The only crocheting I've done in years has been my Scrap Sock Yarn Afghan project. I started out crocheting a little granny square just to see if I could, and then I thought, I can use up my leftover sock yarn this way, and it grew and grew.

Afghan_medium
It will be done when I can't lift it anymore, I suppose. My scraps don't go as far as they used to!! They only make it about halfway around the square now. It's been a good project to hang onto, though. I can look over the various yarns that I used and remember the finished projects I made. It's kind of nice.

It's been a long time since I followed a pattern. I used to crochet Aran sweaters, believe it or not. Blasphemy, I hear some of you whispering, but it was really fun, like figuring out a puzzle, and the resulting sweaters were nice. I gave them all away, or I would prove to you that I did that. 

Lately the crocheting bug has me by the throat. There are some wonderful patterns  for free on Ravelry, and I have been poring over them (instead of knitting my Cardioid Shawl as I should), but so far none have quite gotten the crochet hook out. Almost, though, almost ... I love the Venus Shawl by Aoibhe Ni:

IMG_6996_medium2

She has an e-book of patterns that I like. Here's another one:

IMG_6228_medium2
That's Argo. Pretty, isn't it?

Not all my favorites are shawls, though. I like sweaters, too! The one thing that is appealing is that I can create seamless pieces in crochet, which I no longer can in knitting. I'd like to make this hoodie:

Image_4091_medium

And this cardigan is nice:

Spring_green_cardigan_medium2

And then of course there are these books on my shelf:

Crocheted sweaters    MoreCrochetedSweaters
Crocheted Sweaters          More Crocheted Sweaters

Is it time to make a move to crochet? We'll see :)


My Knitting

First, I want to say Happy Birthday to my sister!  These forget me not flowers are for you :) Mwah!

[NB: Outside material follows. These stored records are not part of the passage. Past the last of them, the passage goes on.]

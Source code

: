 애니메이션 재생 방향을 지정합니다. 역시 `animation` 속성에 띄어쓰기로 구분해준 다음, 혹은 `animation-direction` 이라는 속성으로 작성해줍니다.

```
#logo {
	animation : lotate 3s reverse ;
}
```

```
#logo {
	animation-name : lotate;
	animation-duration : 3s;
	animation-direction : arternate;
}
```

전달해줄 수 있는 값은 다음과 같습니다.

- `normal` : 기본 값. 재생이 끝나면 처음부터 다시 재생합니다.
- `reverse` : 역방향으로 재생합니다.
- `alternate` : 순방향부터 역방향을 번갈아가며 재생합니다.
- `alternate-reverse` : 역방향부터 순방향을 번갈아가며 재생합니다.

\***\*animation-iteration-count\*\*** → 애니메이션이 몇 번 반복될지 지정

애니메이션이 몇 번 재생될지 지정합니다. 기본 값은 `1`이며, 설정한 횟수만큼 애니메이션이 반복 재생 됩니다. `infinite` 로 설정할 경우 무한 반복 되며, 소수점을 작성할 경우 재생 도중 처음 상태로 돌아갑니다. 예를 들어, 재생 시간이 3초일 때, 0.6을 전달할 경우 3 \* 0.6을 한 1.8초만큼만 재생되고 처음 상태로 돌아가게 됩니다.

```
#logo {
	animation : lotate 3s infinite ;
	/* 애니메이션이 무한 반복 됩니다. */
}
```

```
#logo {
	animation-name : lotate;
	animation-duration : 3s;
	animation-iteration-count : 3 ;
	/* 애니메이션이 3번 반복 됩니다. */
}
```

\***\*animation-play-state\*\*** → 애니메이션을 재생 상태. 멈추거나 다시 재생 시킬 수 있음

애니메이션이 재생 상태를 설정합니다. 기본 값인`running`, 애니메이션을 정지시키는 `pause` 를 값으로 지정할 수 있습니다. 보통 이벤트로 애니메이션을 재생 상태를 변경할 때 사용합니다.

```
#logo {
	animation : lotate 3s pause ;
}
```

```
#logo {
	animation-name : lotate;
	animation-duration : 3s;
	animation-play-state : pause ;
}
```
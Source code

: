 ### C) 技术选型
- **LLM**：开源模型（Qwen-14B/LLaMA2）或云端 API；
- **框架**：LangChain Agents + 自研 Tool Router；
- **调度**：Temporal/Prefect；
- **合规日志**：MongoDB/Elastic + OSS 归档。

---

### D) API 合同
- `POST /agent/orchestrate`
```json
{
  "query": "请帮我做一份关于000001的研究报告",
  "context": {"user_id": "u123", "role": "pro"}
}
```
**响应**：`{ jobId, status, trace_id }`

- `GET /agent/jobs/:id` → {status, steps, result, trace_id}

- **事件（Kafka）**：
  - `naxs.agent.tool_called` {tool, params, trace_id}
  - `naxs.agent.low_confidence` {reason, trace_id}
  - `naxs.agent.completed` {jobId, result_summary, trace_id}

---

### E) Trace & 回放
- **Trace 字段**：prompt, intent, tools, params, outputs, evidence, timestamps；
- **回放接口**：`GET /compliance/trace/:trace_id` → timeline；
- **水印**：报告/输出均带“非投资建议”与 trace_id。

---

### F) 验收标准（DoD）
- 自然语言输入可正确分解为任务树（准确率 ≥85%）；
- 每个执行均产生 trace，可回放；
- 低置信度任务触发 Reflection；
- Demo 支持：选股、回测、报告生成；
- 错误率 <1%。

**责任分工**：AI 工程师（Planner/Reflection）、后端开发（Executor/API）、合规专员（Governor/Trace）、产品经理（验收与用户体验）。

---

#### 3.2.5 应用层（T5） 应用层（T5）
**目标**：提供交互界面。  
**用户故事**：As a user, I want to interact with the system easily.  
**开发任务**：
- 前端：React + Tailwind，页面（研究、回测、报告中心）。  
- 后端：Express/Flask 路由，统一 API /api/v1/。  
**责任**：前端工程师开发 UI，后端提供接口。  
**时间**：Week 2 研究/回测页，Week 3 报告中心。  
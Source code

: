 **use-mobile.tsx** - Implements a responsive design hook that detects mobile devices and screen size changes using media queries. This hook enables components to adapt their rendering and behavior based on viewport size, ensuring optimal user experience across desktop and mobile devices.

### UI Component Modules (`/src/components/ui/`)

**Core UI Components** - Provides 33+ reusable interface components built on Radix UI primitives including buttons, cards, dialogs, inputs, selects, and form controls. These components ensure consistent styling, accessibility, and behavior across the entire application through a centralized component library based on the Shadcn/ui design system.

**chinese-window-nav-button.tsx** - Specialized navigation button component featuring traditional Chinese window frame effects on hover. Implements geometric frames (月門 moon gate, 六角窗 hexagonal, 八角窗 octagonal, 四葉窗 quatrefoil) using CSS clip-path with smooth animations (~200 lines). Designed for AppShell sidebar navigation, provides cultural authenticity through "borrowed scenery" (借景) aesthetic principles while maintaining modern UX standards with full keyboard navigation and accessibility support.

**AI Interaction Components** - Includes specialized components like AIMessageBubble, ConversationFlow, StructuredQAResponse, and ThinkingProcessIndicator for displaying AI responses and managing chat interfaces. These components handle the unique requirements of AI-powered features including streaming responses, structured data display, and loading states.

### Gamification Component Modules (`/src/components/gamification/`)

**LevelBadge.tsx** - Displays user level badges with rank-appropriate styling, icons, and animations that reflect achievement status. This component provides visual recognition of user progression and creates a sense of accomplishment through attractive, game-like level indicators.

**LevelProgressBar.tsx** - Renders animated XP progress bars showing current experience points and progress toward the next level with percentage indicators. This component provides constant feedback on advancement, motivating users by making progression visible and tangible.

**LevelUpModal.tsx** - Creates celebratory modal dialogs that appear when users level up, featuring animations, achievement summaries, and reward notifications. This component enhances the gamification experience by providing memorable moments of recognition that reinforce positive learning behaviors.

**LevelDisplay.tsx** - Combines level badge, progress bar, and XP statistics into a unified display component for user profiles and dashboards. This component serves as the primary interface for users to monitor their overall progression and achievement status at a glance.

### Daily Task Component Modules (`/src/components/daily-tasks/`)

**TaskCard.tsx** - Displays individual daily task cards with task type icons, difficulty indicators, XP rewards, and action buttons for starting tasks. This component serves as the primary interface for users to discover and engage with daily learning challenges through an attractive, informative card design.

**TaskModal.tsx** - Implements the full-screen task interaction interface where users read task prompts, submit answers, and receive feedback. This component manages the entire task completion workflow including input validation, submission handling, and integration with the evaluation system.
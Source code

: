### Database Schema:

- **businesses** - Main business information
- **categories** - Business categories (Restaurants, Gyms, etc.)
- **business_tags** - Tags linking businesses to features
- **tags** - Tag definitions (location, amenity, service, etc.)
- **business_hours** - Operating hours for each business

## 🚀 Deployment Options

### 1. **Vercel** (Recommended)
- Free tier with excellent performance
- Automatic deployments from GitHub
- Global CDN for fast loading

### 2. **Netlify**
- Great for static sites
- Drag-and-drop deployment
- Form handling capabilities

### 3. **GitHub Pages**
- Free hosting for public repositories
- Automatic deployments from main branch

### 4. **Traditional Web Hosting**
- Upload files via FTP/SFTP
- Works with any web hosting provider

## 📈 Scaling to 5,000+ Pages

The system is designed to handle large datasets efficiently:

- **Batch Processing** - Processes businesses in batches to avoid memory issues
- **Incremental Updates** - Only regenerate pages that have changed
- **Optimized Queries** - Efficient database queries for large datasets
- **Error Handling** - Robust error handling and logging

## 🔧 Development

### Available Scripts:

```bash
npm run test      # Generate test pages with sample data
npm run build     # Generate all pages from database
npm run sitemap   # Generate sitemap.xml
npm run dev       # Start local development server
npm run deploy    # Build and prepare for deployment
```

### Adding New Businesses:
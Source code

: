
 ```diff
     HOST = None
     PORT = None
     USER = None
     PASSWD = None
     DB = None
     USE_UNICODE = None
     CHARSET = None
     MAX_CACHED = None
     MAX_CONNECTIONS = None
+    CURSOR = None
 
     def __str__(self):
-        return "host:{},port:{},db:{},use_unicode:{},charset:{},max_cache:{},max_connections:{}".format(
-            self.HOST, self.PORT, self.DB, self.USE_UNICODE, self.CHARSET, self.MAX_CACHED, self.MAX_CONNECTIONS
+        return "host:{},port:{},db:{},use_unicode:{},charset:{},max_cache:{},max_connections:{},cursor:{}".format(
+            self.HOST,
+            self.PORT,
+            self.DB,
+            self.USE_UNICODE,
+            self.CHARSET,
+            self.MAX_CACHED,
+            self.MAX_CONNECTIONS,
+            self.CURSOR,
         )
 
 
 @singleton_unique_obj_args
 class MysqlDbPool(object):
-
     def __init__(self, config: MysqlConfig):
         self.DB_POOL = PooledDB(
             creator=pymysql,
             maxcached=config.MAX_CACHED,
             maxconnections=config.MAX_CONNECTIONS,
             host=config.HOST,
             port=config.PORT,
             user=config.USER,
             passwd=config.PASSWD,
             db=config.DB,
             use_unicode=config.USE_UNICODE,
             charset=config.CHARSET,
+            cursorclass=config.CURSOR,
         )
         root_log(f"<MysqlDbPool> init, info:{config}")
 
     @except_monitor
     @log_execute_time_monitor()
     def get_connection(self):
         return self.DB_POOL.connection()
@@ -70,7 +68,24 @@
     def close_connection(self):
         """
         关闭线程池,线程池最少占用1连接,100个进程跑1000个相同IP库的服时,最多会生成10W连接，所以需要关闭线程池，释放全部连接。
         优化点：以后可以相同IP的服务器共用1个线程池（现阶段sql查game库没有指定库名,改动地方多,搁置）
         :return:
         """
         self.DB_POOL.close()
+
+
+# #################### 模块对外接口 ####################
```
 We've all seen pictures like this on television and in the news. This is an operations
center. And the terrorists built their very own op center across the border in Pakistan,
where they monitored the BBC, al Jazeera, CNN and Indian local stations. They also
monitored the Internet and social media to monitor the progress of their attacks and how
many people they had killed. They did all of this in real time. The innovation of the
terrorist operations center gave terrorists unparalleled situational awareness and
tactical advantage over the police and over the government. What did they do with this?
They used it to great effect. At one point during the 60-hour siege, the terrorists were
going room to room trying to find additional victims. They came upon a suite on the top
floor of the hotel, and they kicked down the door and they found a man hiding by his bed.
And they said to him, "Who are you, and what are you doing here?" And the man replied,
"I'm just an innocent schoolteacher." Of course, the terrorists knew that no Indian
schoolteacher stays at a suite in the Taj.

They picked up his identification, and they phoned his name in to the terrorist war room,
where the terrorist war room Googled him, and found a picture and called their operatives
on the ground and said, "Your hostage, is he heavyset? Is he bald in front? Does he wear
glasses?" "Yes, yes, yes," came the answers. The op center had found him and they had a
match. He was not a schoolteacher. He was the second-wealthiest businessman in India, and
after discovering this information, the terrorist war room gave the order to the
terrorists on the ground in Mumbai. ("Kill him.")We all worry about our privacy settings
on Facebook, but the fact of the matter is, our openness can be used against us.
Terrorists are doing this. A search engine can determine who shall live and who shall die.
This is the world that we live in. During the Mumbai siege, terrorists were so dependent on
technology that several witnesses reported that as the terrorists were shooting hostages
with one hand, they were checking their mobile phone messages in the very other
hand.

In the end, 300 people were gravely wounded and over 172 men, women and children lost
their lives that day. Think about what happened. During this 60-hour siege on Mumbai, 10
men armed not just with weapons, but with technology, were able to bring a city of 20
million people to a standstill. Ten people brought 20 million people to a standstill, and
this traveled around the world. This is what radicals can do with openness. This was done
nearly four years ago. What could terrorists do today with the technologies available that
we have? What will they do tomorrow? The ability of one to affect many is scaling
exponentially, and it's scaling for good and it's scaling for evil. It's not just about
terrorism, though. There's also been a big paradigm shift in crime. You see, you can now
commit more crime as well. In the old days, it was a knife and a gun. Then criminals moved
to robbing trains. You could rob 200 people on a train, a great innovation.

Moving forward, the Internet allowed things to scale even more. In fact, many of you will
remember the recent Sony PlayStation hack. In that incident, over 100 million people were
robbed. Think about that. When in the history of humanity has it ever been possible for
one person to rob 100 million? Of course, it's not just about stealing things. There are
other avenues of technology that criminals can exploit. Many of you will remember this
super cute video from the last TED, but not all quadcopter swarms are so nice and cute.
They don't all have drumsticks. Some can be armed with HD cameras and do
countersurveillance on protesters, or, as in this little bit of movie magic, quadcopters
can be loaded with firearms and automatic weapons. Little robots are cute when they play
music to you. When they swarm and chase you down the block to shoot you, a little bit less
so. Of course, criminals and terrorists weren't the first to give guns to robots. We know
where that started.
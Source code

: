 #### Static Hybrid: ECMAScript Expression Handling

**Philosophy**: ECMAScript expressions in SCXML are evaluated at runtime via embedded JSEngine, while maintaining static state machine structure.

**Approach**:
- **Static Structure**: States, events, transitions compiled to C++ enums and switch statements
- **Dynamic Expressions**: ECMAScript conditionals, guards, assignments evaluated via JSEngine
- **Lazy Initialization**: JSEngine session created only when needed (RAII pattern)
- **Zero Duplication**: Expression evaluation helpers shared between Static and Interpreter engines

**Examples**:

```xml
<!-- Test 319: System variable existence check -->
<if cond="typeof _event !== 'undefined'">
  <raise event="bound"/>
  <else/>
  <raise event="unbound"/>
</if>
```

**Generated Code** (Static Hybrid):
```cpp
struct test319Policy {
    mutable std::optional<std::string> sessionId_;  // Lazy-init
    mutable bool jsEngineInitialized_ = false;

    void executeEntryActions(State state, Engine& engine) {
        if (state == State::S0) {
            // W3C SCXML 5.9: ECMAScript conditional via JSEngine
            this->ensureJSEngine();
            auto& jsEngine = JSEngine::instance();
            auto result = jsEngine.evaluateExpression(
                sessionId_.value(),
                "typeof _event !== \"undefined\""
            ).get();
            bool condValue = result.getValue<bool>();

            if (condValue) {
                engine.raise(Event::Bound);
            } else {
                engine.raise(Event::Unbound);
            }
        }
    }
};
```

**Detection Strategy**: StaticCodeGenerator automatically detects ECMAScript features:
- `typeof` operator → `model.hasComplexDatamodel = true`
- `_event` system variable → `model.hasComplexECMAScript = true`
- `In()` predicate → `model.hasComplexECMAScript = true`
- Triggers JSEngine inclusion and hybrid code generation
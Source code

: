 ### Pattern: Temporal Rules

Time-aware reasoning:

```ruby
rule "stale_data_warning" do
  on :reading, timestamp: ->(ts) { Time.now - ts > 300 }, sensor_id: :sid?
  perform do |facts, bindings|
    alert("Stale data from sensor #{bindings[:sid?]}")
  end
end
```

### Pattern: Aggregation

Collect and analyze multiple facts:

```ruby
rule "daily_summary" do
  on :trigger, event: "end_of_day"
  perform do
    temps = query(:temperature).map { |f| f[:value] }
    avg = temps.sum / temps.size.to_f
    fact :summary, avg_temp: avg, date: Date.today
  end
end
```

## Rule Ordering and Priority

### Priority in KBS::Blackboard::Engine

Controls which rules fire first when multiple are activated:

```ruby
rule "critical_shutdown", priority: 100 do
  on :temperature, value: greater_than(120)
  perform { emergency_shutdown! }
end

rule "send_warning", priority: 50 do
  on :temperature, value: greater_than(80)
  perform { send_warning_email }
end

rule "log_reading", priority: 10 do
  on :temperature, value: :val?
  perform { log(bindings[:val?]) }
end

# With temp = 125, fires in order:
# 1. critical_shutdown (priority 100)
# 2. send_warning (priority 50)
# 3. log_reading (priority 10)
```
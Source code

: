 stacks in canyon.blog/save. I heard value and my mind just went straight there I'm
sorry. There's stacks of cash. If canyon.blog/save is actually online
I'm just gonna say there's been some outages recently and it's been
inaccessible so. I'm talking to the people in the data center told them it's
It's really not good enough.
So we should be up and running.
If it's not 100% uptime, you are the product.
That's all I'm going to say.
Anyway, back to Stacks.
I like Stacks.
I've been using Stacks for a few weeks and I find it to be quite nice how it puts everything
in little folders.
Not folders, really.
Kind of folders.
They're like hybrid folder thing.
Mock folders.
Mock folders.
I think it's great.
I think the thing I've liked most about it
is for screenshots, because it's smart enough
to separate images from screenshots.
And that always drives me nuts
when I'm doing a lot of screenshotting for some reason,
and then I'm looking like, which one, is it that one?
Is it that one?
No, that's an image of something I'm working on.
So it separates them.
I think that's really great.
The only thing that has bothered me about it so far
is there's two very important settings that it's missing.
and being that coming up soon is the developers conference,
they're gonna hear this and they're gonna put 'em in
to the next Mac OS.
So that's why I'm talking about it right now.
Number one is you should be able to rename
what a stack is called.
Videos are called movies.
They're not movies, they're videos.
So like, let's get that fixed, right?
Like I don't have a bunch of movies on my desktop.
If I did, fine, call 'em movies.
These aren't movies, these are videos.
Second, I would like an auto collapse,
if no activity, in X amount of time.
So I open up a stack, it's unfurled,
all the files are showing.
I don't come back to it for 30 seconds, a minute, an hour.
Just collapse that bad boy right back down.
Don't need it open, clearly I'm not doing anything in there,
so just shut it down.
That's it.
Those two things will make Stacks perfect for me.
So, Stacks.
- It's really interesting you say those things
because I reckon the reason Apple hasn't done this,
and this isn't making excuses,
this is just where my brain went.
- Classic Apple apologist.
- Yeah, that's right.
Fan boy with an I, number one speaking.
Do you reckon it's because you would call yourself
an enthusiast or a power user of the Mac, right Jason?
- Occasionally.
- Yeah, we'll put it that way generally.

Forget-Me-Not-Flowers-300x257

I finished my mouse, #24:

Mouse 24

My ruffly scarf is done, too:

Ruffles      Ruffle 2

It's not as long as I'd like it, but on the other hand, I couldn't take much more of those size three needles and the ruffles, so I'm happy with it. It's softer than I thought it would be. Mohair + metallic yarn would potentially = scratchy, at least around my neck, but this feels wonderful. Who knew. If I knit this again, I'd use fingering weight yarn and size 5 needles, and make it longer. It would be cool in self-striping yarn.

I started my Cartioid Shawl!

Cardioid Beginnings

I was prancing with excitement. This is how far it is as of yesterday morning:

Cartioid Shawl

I love working on it! The never ending repeats are just beginning though, so we'll see how long it takes. The yarn is very soft, but it's a bit splitty -- not bad, but I noticed it. It could be these Signature stilletto-tip needles I'm using, they're so pointy! They are awesome for some stitches where I have to knit or purl several stitches together, though.

The pattern, like all of Wendy's, is very well-written; it has both charts and written out directions, so you can choose what you like, and there are the numbers of stitches in all the parts every single row. When I get stuck on something, I just look and find out how many stitches I'm supposed  to have in that section, and I can figure out what went wrong pretty easily. I got pretty good at reading lace knitting a while back, before my stroke, and luckily, it has stayed with me. With this shawl, it's the end-of-section yarn overs that I usually miss, so far.